Op de achtergrond speelt de situatie van de eerste oorlogsjaren, haar studie Slavische talen, haar relatie met Han Wegerif, vaak aangeduid met “Pa Han” of “Vader Han” en aangesproken met “Vati” of “Papje”, de huishoudelijke zaken zoals kousen stoppen, menstruatie, haar beginnend schrijverschap, een abortus begin december 1941, de muziekavonden en haar relatie met ouders en broers. Daarnaast zijn de dagboeken rijk gelardeerd met teksten van vooral Rainer Maria Rilke (1875-1926), maar ook van Sigmund Freud (1856-1936) en Carl Gustav Jung (1875-1961) en later ook uit de Bijbel (Nieuwe Testament).

Haar strijd betreft haar eigen persoonlijkheid, haar stemmingen, haar schrijverschap, haar vrouwelijkheid. “Er zit een onrust in me, een bizarre, duivelse onrust, die productief zou kunnen zijn als ik er iets mee wist te beginnen.” (blz. 71) “Het is moeilijk met God en met je onderlichaam op gelijke goede voet te staan.” (blz. 74) Over haar vrouwelijkheid en seksualiteit: “Typisch is dat, men altijd weer begeerd wil worden door de man, dat dat altijd weer de hoogste bevestiging voor ons is, dat wij vrouw zijn…” (blz. 73) “Ik ben eigenlijk geen oer-vrouw, tenminste niet sexueel. (…) Het oer-lichamelijke wordt bij mij op allerlei manieren doorbroken en afgezwakt door een vergeestelijkingsproces. (…) Wat wel oer bij mij is, dat zijn de menselijke gevoelens, er zit een soort oer-liefde en oer-medelijden in me voor de mensen.” (blz. 130) “Mijn twee grijze vrienden. Wat is dat toch bij mij?” (blz. 259) “O God, help me hier uit.
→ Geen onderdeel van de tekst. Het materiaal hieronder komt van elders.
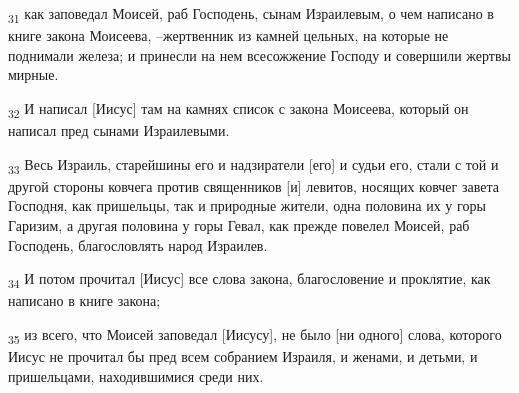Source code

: \begin{tcolorbox}
\textsubscript{31} как заповедал Моисей, раб Господень, сынам Израилевым, о чем написано в книге закона Моисеева, --жертвенник из камней цельных, на которые не поднимали железа; и принесли на нем всесожжение Господу и совершили жертвы мирные.
\end{tcolorbox}
\begin{tcolorbox}
\textsubscript{32} И написал [Иисус] там на камнях список с закона Моисеева, который он написал пред сынами Израилевыми.
\end{tcolorbox}
\begin{tcolorbox}
\textsubscript{33} Весь Израиль, старейшины его и надзиратели [его] и судьи его, стали с той и другой стороны ковчега против священников [и] левитов, носящих ковчег завета Господня, как пришельцы, так и природные жители, одна половина их у горы Гаризим, а другая половина у горы Гевал, как прежде повелел Моисей, раб Господень, благословлять народ Израилев.
\end{tcolorbox}
\begin{tcolorbox}
\textsubscript{34} И потом прочитал [Иисус] все слова закона, благословение и проклятие, как написано в книге закона;
\end{tcolorbox}
\begin{tcolorbox}
\textsubscript{35} из всего, что Моисей заповедал [Иисусу], не было [ни одного] слова, которого Иисус не прочитал бы пред всем собранием Израиля, и женами, и детьми, и пришельцами, находившимися среди них.
\end{tcolorbox}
Leer me te scheiden het gevoel van versmade vrouw en van werkelijk groot Verlangen.” (blz. 277) Over haar schrijverschap: “En dit wordt steeds zekerder voor me: een dichtregel is een even grote realiteit als een kaasbon, of als wintervoeten. Is even wezenlijk.” (blz. 193) “Wat m’n omgang met de taal betreft: het is bij momenten net of het ijs in me begint te kruien, of er beweging komt in de verstarde taalmassa in me.” (blz. 240)
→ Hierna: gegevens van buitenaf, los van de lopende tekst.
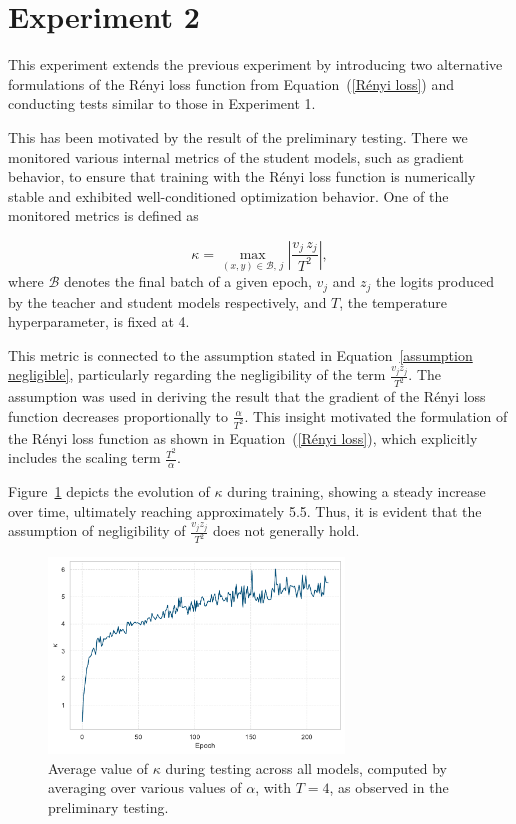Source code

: \section{Experiment 2}

This experiment extends the previous experiment by introducing two alternative formulations of the Rényi loss function from Equation~(\ref{Rényi loss}) and conducting tests similar to those in Experiment 1.

This has been motivated by the result of the preliminary testing. There we monitored various internal metrics of the student models, such as gradient behavior, to ensure that training with the Rényi loss function is numerically stable and exhibited well-conditioned optimization behavior. One of the monitored metrics is defined as

\begin{equation*}
	\kappa = \max_{(x,y) \in \mathcal{B},\, j} \left| \frac{v_j\, z_j}{T^2} \right|,
\end{equation*}
where $\mathcal{B}$ denotes the final batch of a given epoch, $v_j$ and $z_j$ the logits produced by the teacher and student models respectively, and $T$, the temperature hyperparameter, is fixed at 4.

This metric is connected to the assumption stated in Equation~\ref{assumption negligible}, particularly regarding the negligibility of the term $\frac{v_j z_j}{T^2}$. The assumption was used in deriving the result that the gradient of the Rényi loss function decreases proportionally to $\frac{\alpha}{T^2}$. This insight motivated the formulation of the Rényi loss function as shown in Equation~(\ref{Rényi loss}), which explicitly includes the scaling term $\frac{T^2}{\alpha}$.

Figure~\ref{fig:xy_T2} depicts the evolution of $\kappa$ during training, showing a steady increase over time, ultimately reaching approximately 5.5. Thus, it is evident that the assumption of negligibility of $\frac{v_j z_j}{T^2}$ does not generally hold.

\begin{figure}[h!]
	\centering
	\includegraphics[width=0.7\textwidth]{../img/xy_T2.pdf}
	\caption{Average value of $\kappa$ during testing across all models, computed by averaging over various values of $\alpha$, with $T=4$, as observed in the preliminary testing.}
	\label{fig:xy_T2}
\end{figure}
Gaandeweg vindt Etty een nieuwe weg in haar leven. Deze bestaat enerzijds uit de verdieping van haar vriendschap met Spier en anderzijds in het vinden van rust en van God. “Er rijpt heel langzaam, de laatste tijd, zo een ‘Zuversicht’ in me, een werkelijk groot vertrouwen. Een zich geborgen voelen in jouw hand, mijn God. Ik sta niet meer zo dikwijls afgesneden van die diepe onderstroom in me.” (blz. 205) God vindt Etty in zichzelf: “Ich bekam wieder Kontakt mit mir selber, mit dem Tiefsten und Besten was in mir ist und was ich Gott nenne …” (blz. 88) “Binnen in me zit een diepe put. En daarin zit God. Soms kan ik erbij.” (blz. 97) Ook groeit bij haar de behoefte te bidden: “En toch is er af en toe een grote drang in me neer te knielen, met de handen voor m’n gezicht en op die manier een vrede te vinden en te luisteren naar een verborgen bron in mij.” (blz.109) Uiteindelijk durft zij vrijmoedig over God te spreken: “De moed hebben de naam God uit te spreken.” (blz. 190)

Na driekwart jaar begint zich een andere Etty Hillesum af te tekenen. Naast al haar onrust is er ook sprake van zekerheid en aanvaarding. Tegenover God: “God ik dank je. Ik dank je dat je in me wonen wilt.” (blz. 240) Over haar eigen leven: “Is dit werkelijk míjn leven? Zo vol, zo rijk, zo intensief en zo mooi?” (blz. 312) “Dat ik zó groot lief kan hebben.” (blz. 369) “Rijp om een ‘Schicksal’ op je te kunnen nemen.” (blz. 376)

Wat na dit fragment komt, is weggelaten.